2. Tekanan di pasar keuangan global menurun
Josua menjelaskan dari sisi global, kondisi pasar keuangan di bulan Mei mulai menunjukkan perbaikan, didukung oleh meredanya kekhawatiran akan konflik geopolitik di Timur Tengah dan perkembangan data ekonomi Amerika Serikat, terutama tren penurunan inflasi AS.
Menyusul meningkatnya tekanan di pasar keuangan global pada bulan April-24, yang memaksa BI untuk menaikkan BI-rate sebesar 25bps menjadi 6,25 persen.
"Hasilnya rupiah cenderung menguat sebesar 1,47 persen mtd, imbal hasil obligasi acuan 10 tahun telah turun 32bps mtd, dan telah terjadi arus modal masuk ke pasar portofolio sebesar 441 juta dolar AS mtd di bulan Mei 2024," ucapnya.
Sentimen dari dalam negeri berkaitan dengan data inflasi Indonesia di April 2024, bertepatan dengan perayaan Idul Fitri, mulai menurun. Dampak musiman dari peningkatan permintaan diimbangi oleh peningkatan pasokan makanan karena musim panen. Namun demikian, risiko dari eksternal dan domestik tetap ada.
"Secara global, sinyal dari banyak pejabat the Fed masih menunjukkan sinyal bahwa Fed tidak terburu-buru menurunkan suku bunga kebijakan FFR meskipun proses disinflasi di AS masih berlanjut. Hal ini dapat membatasi sentimen risk-on yang saat ini sedang meningkat dan dengan demikian membatasi potensi aliran modal masuk," ucapnya.

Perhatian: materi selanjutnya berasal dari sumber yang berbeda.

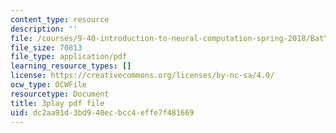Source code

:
 ```yaml
---
content_type: resource
description: ''
file: /courses/9-40-introduction-to-neural-computation-spring-2018/BatYGepHsnc_transcript.pdf
file_size: 70813
file_type: application/pdf
learning_resource_types: []
license: https://creativecommons.org/licenses/by-nc-sa/4.0/
ocw_type: OCWFile
resourcetype: Document
title: 3play pdf file
uid: dc2aa91d-3bd9-40ec-bcc4-effe7f481669
---
```

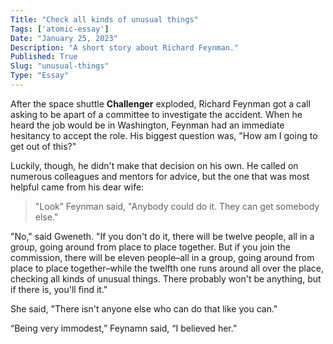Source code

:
 ```yaml
---
Title: "Check all kinds of unusual things"
Tags: ['atomic-essay']
Date: "January 25, 2023"
Description: "A short story about Richard Feynman."
Published: True
Slug: "unusual-things"
Type: "Essay"
---
```


After the space shuttle **********Challenger********** exploded, Richard Feynman got a call asking to be apart of a committee to investigate the accident. When he heard the job would be in Washington, Feynman had an immediate hesitancy to accept the role. His biggest question was, "How am I going to get out of this?"

Luckily, though, he didn't make that decision on his own. He called on numerous colleagues and mentors for advice, but the one that was most helpful came from his dear wife:

> "Look” Feynman said, "Anybody could do it. They can get somebody else."

"No," said Gweneth. "If you don't do it, there will be twelve people, all in a group, going around from place to place together. But if you join the commission, there will be eleven people–all in a group, going around from place to place together–while the twelfth one runs around all over the place, checking all kinds of unusual things. There probably won't be anything, but if there is, you'll find it."

She said, "There isn't anyone else who can do that like you can."

“Being very immodest,” Feynamn said, “I believed her.”
>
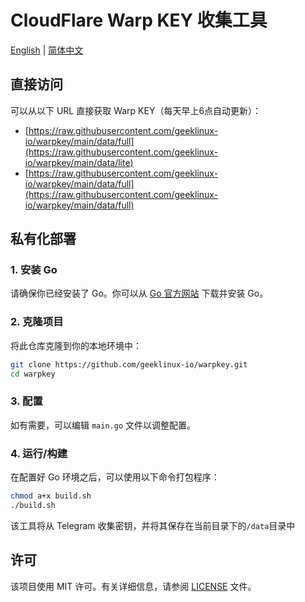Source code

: # CloudFlare Warp KEY 收集工具

[English](README.md) | [简体中文](README_CN.md)

## 直接访问

可以从以下 URL 直接获取 Warp KEY（每天早上6点自动更新）：

- [https://raw.githubusercontent.com/geeklinux-io/warpkey/main/data/full](https://raw.githubusercontent.com/geeklinux-io/warpkey/main/data/lite)
- [https://raw.githubusercontent.com/geeklinux-io/warpkey/main/data/full](https://raw.githubusercontent.com/geeklinux-io/warpkey/main/data/full)



## 私有化部署

### 1. 安装 Go

请确保你已经安装了 Go。你可以从 [Go 官方网站](https://golang.org/dl/) 下载并安装 Go。

### 2. 克隆项目

将此仓库克隆到你的本地环境中：

```bash
git clone https://github.com/geeklinux-io/warpkey.git
cd warpkey
```

### 3. 配置

如有需要，可以编辑 `main.go` 文件以调整配置。

### 4. 运行/构建

在配置好 Go 环境之后，可以使用以下命令打包程序：

```bash
chmod a+x build.sh
./build.sh
```

该工具将从 Telegram 收集密钥，并将其保存在当前目录下的`/data`目录中

## 许可

该项目使用 MIT 许可。有关详细信息，请参阅 [LICENSE](LICENSE) 文件。

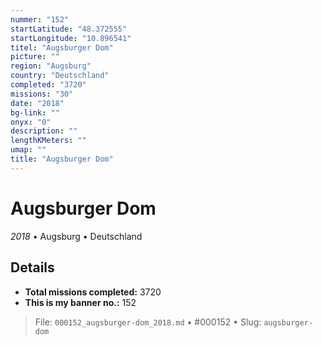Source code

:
 ```yaml
---
nummer: "152"
startLatitude: "48.372555"
startLongitude: "10.896541"
titel: "Augsburger Dom"
picture: ""
region: "Augsburg"
country: "Deutschland"
completed: "3720"
missions: "30"
date: "2018"
bg-link: ""
onyx: "0"
description: ""
lengthKMeters: ""
umap: ""
title: "Augsburger Dom"
---
```

# Augsburger Dom

*2018* • Augsburg • Deutschland



## Details


- **Total missions completed:** 3720
- **This is my banner no.:** 152





> File: `000152_augsburger-dom_2018.md` • #000152 • Slug: `augsburger-dom`
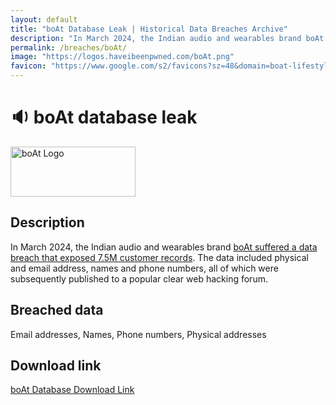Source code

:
 ```yaml
---
layout: default
title: "boAt Database Leak | Historical Data Breaches Archive"
description: "In March 2024, the Indian audio and wearables brand boAt suffered a data breach that exposed 7.5M customer records. The data included physical and email address, names and phone numbers, all of which were subsequently published to a popular clear web hacking forum."
permalink: /breaches/boAt/
image: "https://logos.haveibeenpwned.com/boAt.png"
favicon: "https://www.google.com/s2/favicons?sz=48&domain=boat-lifestyle.com"
---
```


# 🔉 boAt database leak

<img src="https://logos.haveibeenpwned.com/boAt.png" alt="boAt Logo" width="200" height="80">

## Description

In March 2024, the Indian audio and wearables brand <a href="https://redirect.trace.rip/?url=https://www.forbesindia.com/article/news/hit-with-massive-data-breach-boat-loses-data-of-75-million-customers/92483/1" target="_blank" rel="noopener noreferrer">boAt suffered a data breach that exposed 7.5M customer records</a>. The data included physical and email address, names and phone numbers, all of which were subsequently published to a popular clear web hacking forum.

## Breached data

Email addresses, Names, Phone numbers, Physical addresses

## Download link

[boAt Database Download Link](https://redirect.trace.rip/?url=https://bin.0xfc.de/?e3ee68cd78f84cdb#HgtetzRkxVuxz6XxNRWU5UkLfynDNyQ4dkdUwePTircn)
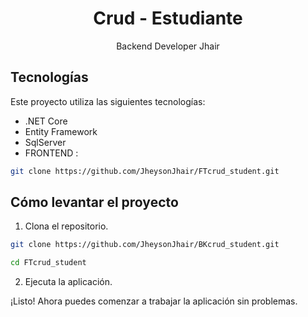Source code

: <div align="center">
    <h1>Crud - Estudiante</h1>
    <p align="center">
        Backend Developer Jhair
    </p>
</div>


## Tecnologías

Este proyecto utiliza las siguientes tecnologías:

- .NET Core
- Entity Framework
- SqlServer
- FRONTEND :
```bash
git clone https://github.com/JheysonJhair/FTcrud_student.git
```

## Cómo levantar el proyecto

1. Clona el repositorio.

```bash
git clone https://github.com/JheysonJhair/BKcrud_student.git
```

```bash
cd FTcrud_student
```

2. Ejecuta la aplicación.

¡Listo! Ahora puedes comenzar a trabajar la aplicación sin problemas.
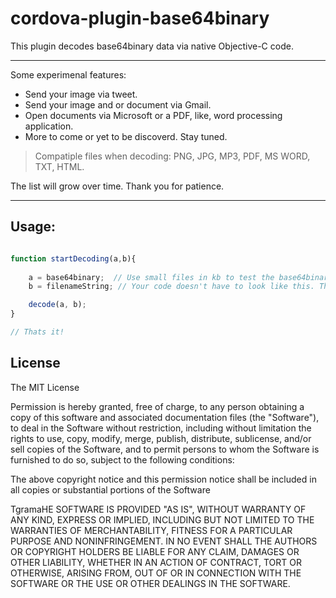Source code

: cordova-plugin-base64binary
============

This plugin decodes base64binary data via native Objective-C code.

-----

Some experimenal features:
* Send your image via tweet.
* Send your image and or document via Gmail.
* Open documents via Microsoft or a PDF, like, word processing application.
* More to come or yet to be discoverd. Stay tuned.


> Compatiple files when decoding: 
> PNG, JPG, MP3, PDF, MS WORD, TXT, HTML.

The list will grow over time. Thank you for patience.

-----


Usage:
------

```javascript

function startDecoding(a,b){
    
    a = base64binary;  // Use small files in kb to test the base64binary string.
    b = filenameString; // Your code doesn't have to look like this. Thank goodness :)

    decode(a, b);
}

// Thats it!

```




## License

The MIT License

Permission is hereby granted, free of charge, to any person obtaining a copy of this software and associated documentation files (the "Software"), to deal in the Software without restriction, including without limitation the rights to use, copy, modify, merge, publish, distribute, sublicense, and/or sell copies of the Software, and to permit persons to whom the Software is furnished to do so, subject to the following conditions:

The above copyright notice and this permission notice shall be included in all copies or substantial portions of the Software

TgramaHE SOFTWARE IS PROVIDED "AS IS", WITHOUT WARRANTY OF ANY KIND, EXPRESS OR IMPLIED, INCLUDING BUT NOT LIMITED TO THE WARRANTIES OF MERCHANTABILITY, FITNESS FOR A PARTICULAR PURPOSE AND NONINFRINGEMENT. IN NO EVENT SHALL THE AUTHORS OR COPYRIGHT HOLDERS BE LIABLE FOR ANY CLAIM, DAMAGES OR OTHER LIABILITY, WHETHER IN AN ACTION OF CONTRACT, TORT OR OTHERWISE, ARISING FROM, OUT OF OR IN CONNECTION WITH THE SOFTWARE OR THE USE OR OTHER DEALINGS IN THE SOFTWARE.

3. Tak ada urgensi BI naikkan suku bunga
Sementara itu, Ekonom Makroekonomi dan Pasar Keuangan LPEM FEB UI, Teuku Riefky mengatakan setelah beberapa bulan mengalami tekanan besar untuk harga dan nilai tukar, kondisi Indonesia saat ini berada dalam kondisi yang lebih baik. Berkat meredanya El-Nino dan intervensi aktif oleh Pemerintah, inflasi umum turun ke 3,00 persen (y.o.y) di April 2024 dari 3,05 persen (y.o.y) di bulan sebelumnya.
Sementara itu, dari sisi eksternal, indikasi meredanya tekanan perekonomian di Amerika Serikat (AS), turunnya tensi geopolitik, dan bauran kebijakan BI mendorong masuknya arus modal dan memicu stabilnya nilai tukar rupiah.
“Mempertimbangkan berbagai aspek tersebut, tampaknya tidak ada kebutuhan untuk BI mengubah suku bunga kebijakan dalam RDG mendatang. Oleh sebab itu, kami berpandangan BI perlu menahan suku bunga acuannya di 6,25 persen pada Mei 2024,” tutur tutur Riefky.